* PROVIDED RECORDS
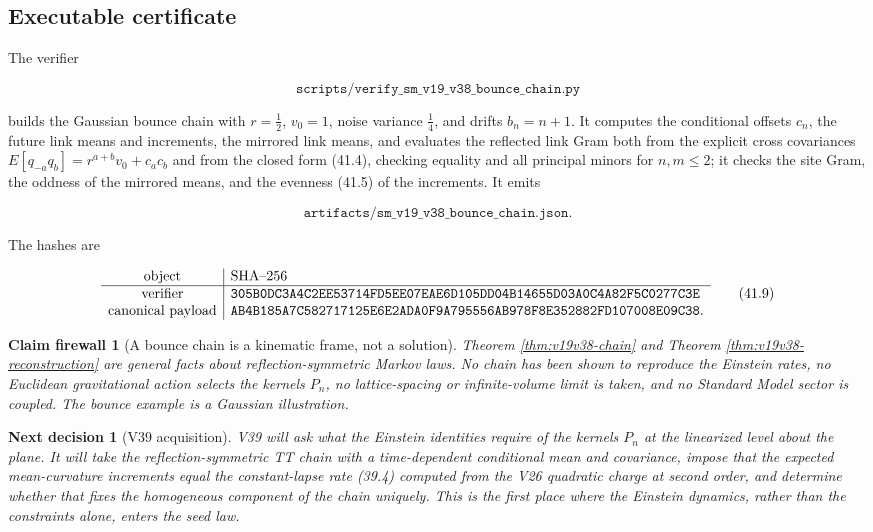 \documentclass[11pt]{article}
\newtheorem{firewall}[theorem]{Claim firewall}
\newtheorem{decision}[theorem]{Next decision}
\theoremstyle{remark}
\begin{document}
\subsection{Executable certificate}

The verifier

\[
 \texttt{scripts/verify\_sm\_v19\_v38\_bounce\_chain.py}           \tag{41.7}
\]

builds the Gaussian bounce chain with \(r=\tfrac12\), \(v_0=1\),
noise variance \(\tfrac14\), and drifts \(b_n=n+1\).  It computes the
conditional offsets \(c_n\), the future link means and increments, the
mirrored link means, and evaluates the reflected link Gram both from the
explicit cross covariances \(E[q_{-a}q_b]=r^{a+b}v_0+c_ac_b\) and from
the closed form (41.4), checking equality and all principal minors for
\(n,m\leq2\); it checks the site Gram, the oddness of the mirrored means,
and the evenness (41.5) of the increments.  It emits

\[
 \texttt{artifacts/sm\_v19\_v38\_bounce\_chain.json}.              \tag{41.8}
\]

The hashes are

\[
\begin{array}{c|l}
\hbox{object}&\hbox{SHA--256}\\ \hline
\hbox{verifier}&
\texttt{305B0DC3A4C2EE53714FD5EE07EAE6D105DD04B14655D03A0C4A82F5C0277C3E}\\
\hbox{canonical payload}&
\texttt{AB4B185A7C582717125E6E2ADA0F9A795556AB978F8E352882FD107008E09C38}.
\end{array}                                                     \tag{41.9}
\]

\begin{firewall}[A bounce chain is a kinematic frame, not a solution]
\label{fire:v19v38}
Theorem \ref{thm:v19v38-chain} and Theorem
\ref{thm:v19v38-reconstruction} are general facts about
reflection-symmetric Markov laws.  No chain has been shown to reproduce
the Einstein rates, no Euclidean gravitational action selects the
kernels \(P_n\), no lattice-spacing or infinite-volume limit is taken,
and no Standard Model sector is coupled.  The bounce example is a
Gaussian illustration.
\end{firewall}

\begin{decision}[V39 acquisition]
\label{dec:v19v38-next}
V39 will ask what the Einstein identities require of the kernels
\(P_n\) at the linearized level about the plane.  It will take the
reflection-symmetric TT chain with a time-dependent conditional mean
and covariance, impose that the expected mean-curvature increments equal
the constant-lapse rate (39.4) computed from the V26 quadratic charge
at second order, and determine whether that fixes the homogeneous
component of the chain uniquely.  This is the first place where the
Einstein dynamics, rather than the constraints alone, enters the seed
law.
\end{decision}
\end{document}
==
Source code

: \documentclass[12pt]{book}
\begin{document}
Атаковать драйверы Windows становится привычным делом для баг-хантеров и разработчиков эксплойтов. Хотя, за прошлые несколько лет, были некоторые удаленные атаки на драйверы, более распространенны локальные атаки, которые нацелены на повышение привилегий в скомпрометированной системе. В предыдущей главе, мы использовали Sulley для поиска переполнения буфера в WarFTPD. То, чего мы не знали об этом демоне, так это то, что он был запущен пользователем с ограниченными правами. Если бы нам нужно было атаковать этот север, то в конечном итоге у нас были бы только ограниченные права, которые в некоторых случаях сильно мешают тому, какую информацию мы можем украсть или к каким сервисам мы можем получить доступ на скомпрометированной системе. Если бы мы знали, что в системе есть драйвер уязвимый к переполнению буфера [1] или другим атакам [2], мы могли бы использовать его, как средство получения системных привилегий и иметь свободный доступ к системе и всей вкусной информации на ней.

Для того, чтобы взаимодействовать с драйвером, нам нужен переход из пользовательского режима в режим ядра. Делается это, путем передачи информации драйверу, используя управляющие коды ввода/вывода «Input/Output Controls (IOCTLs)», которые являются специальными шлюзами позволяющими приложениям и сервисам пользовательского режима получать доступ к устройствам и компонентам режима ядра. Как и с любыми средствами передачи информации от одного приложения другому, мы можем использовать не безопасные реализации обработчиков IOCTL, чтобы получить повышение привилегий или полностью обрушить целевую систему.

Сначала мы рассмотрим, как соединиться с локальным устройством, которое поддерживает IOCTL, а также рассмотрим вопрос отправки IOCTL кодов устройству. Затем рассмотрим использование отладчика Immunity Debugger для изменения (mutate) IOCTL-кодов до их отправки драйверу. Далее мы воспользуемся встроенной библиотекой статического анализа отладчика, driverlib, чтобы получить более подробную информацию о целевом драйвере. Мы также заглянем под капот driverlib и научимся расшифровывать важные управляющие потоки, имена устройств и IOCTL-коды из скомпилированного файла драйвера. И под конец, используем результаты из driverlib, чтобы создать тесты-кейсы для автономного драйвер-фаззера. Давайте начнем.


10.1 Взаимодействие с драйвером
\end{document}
--
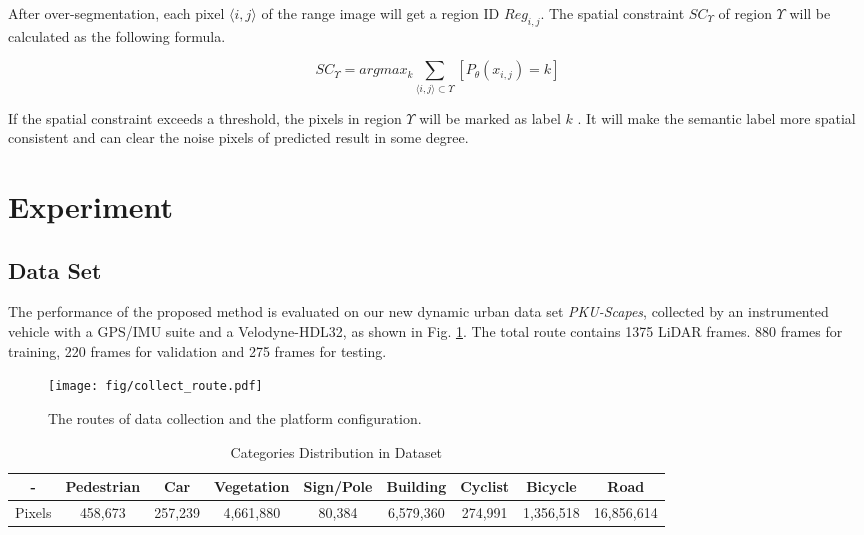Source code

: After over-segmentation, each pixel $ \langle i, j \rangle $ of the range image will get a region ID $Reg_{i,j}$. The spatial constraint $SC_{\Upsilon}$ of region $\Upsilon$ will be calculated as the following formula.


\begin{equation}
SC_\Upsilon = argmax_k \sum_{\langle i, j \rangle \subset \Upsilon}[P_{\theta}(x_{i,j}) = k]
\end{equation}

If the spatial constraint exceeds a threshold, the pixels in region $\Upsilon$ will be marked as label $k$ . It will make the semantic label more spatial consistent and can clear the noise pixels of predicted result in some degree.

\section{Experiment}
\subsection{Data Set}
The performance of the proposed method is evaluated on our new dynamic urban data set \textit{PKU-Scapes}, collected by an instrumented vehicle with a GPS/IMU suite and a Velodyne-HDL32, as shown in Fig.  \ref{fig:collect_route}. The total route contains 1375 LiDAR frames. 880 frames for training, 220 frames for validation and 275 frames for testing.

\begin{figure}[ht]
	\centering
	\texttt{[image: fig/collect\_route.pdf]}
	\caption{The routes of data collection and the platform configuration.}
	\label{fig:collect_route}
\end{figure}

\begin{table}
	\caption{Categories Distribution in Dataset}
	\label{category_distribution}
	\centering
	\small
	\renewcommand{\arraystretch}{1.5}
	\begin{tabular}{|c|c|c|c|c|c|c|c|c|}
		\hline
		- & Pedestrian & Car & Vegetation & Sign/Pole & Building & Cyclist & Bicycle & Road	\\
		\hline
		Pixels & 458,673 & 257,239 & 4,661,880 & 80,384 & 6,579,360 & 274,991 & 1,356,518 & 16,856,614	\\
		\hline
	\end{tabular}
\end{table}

* TASK ITEM
What lines of the material contain "image"? Show them.

* ANSWER AREA
: After over-segmentation, each pixel $ \langle i, j \rangle $ of the range image will get a region ID $Reg_{i,j}$. The spatial constraint $SC_{\Upsilon}$ of region $\Upsilon$ will be calculated as the following formula.
	\texttt{[image: fig/collect\_route.pdf]}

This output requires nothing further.